Your objective: Using the data that follows, return exactly the lines from the one that contains "Paste your website" through the one that contains "SyncChat is a", ends included.

Provided records: Begin

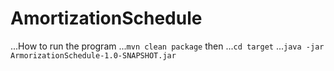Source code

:AmortizationSchedule
====================
...How to run the program
...`mvn clean package` then
...`cd target`
...`java -jar ArmorizationSchedule-1.0-SNAPSHOT.jar`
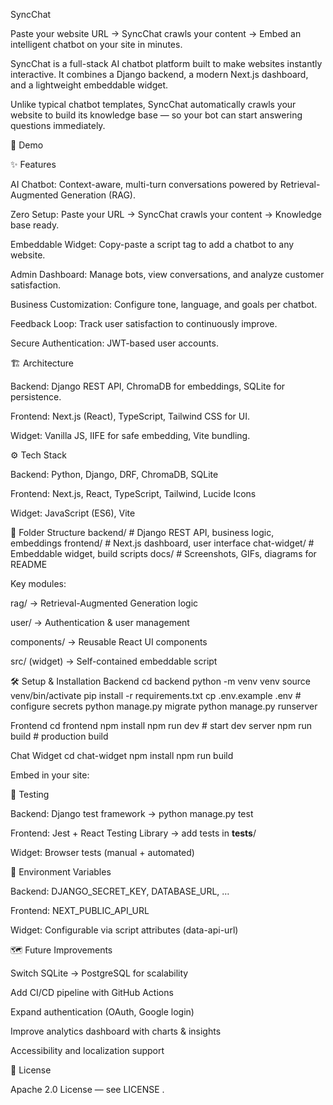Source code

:SyncChat

Paste your website URL → SyncChat crawls your content → Embed an intelligent chatbot on your site in minutes.

SyncChat is a full-stack AI chatbot platform built to make websites instantly interactive. It combines a Django backend, a modern Next.js dashboard, and a lightweight embeddable widget.

Unlike typical chatbot templates, SyncChat automatically crawls your website to build its knowledge base — so your bot can start answering questions immediately.

🚀 Demo



✨ Features

AI Chatbot: Context-aware, multi-turn conversations powered by Retrieval-Augmented Generation (RAG).

Zero Setup: Paste your URL → SyncChat crawls your content → Knowledge base ready.

Embeddable Widget: Copy-paste a script tag to add a chatbot to any website.

Admin Dashboard: Manage bots, view conversations, and analyze customer satisfaction.

Business Customization: Configure tone, language, and goals per chatbot.

Feedback Loop: Track user satisfaction to continuously improve.

Secure Authentication: JWT-based user accounts.

🏗️ Architecture

Backend: Django REST API, ChromaDB for embeddings, SQLite for persistence.

Frontend: Next.js (React), TypeScript, Tailwind CSS for UI.

Widget: Vanilla JS, IIFE for safe embedding, Vite bundling.

⚙️ Tech Stack

Backend: Python, Django, DRF, ChromaDB, SQLite

Frontend: Next.js, React, TypeScript, Tailwind, Lucide Icons

Widget: JavaScript (ES6), Vite

📂 Folder Structure
backend/        # Django REST API, business logic, embeddings
frontend/       # Next.js dashboard, user interface
chat-widget/    # Embeddable widget, build scripts
docs/           # Screenshots, GIFs, diagrams for README


Key modules:

rag/ → Retrieval-Augmented Generation logic

user/ → Authentication & user management

components/ → Reusable React UI components

src/ (widget) → Self-contained embeddable script

🛠️ Setup & Installation
Backend
cd backend
python -m venv venv
source venv/bin/activate
pip install -r requirements.txt
cp .env.example .env   # configure secrets
python manage.py migrate
python manage.py runserver

Frontend
cd frontend
npm install
npm run dev   # start dev server
npm run build # production build

Chat Widget
cd chat-widget
npm install
npm run build


Embed in your site:

<script src="chat-widget.js" data-api-url="https://your-api.com"></script>

🧪 Testing

Backend: Django test framework → python manage.py test

Frontend: Jest + React Testing Library → add tests in __tests__/

Widget: Browser tests (manual + automated)

🔑 Environment Variables

Backend: DJANGO_SECRET_KEY, DATABASE_URL, …

Frontend: NEXT_PUBLIC_API_URL

Widget: Configurable via script attributes (data-api-url)

🗺️ Future Improvements

Switch SQLite → PostgreSQL for scalability

Add CI/CD pipeline with GitHub Actions

Expand authentication (OAuth, Google login)

Improve analytics dashboard with charts & insights

Accessibility and localization support

📜 License

Apache 2.0 License — see LICENSE
.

Provided records: End

Answer to this problem:
Paste your website URL → SyncChat crawls your content → Embed an intelligent chatbot on your site in minutes.

SyncChat is a full-stack AI chatbot platform built to make websites instantly interactive. It combines a Django backend, a modern Next.js dashboard, and a lightweight embeddable widget.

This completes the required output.